İngiliz gökbilimci ve fizikçi Sör James Jeans (1877 – 1946), “Fizik ve Felsefe” (Physics and Philosophy, 1942) başlıklı makalesinde modern fizik tarafından ortaya atılan özgürlük ve determinizm meselesini irdeler. Özgür irade meselesi (On Free Will) Koestler’in “nedensellik krizi” olarak ifade ettiği soruna ilişkin Jean’ın düşüncelerini ifade etmektedir.

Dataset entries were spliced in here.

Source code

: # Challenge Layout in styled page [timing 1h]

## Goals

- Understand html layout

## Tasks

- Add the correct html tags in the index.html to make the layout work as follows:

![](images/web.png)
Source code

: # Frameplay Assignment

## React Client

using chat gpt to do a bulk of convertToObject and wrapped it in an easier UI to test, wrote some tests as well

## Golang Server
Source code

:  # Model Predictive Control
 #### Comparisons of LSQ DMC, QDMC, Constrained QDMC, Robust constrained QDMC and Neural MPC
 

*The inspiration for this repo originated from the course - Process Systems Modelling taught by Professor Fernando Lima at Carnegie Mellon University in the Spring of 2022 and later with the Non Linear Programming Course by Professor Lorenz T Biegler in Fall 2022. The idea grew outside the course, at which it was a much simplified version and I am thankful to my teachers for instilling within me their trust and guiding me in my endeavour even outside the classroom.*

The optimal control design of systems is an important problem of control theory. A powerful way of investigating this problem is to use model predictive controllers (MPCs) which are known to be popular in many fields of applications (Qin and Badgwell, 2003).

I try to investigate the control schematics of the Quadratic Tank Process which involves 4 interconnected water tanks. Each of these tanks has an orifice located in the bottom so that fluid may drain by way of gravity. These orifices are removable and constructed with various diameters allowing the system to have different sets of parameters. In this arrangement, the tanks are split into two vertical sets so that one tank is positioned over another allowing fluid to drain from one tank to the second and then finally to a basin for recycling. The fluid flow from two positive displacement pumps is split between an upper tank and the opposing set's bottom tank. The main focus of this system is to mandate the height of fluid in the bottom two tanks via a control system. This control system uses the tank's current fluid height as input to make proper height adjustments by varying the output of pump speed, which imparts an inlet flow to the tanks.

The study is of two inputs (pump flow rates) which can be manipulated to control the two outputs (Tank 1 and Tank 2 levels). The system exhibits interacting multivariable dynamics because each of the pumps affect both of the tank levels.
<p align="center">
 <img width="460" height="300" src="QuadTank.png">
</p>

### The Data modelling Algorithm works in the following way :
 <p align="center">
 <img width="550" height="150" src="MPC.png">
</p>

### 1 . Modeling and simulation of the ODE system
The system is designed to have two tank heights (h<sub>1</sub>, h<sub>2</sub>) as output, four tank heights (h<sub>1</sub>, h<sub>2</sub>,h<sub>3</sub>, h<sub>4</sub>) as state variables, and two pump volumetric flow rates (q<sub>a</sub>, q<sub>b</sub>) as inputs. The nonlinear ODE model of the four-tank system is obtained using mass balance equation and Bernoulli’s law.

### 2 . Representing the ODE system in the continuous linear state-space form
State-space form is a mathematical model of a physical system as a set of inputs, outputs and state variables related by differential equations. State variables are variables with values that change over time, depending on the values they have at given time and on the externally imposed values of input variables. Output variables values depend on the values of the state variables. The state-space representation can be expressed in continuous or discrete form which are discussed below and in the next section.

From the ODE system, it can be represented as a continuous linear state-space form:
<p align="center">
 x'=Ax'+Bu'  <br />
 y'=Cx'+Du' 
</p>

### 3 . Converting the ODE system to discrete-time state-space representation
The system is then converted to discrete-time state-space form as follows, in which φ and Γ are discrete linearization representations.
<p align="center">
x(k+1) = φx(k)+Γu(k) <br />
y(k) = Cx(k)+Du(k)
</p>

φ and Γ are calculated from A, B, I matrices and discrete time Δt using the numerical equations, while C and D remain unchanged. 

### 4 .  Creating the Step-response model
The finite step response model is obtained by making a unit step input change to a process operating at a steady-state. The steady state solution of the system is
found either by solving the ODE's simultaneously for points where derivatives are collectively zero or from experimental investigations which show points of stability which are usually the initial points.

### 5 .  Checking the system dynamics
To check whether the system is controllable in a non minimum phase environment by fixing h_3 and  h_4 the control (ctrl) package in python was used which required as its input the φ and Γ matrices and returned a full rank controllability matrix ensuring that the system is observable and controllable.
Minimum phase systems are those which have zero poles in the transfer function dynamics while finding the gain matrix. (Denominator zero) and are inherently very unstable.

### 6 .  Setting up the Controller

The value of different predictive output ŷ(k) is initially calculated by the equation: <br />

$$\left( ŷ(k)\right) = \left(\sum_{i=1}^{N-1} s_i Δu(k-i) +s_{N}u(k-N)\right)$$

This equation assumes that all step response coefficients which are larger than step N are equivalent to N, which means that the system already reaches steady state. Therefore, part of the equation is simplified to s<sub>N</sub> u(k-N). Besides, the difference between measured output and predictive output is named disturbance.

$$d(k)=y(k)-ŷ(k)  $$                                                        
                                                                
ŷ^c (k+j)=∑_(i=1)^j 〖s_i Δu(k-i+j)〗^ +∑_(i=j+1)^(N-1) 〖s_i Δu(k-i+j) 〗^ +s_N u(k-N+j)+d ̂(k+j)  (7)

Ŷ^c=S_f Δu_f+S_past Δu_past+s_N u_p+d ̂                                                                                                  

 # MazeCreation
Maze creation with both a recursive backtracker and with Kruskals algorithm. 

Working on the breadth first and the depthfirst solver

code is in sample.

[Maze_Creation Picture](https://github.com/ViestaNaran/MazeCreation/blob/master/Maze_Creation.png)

Modern fizik çağından önce, nedensellik ve özgür iradeyle ne kastettiğimizi açıklamak çok kolay bir meseleydi. Dünyanın atom ve ışınlardan oluştuğunu; her atomun ve ışının her elementinin kesin konumlarının ilkesel olarak belirlenebileceğini, dolayısıyla, nedensellik sorununun bu bilinen konumların gelecekteki durumlarının ne olabileceğini kesin olarak tahmin etmenin mümkün olup olmayacağı sorusundan ibaret olduğunu zannederdik. Özgür irade meselesi, böylece çizdiğimiz resme, insan bilincinin ve insan isteklerinin karıştığı durumda, geleceğe ilişkin tahmin yürütmenin mümkün olup olmadığıydı.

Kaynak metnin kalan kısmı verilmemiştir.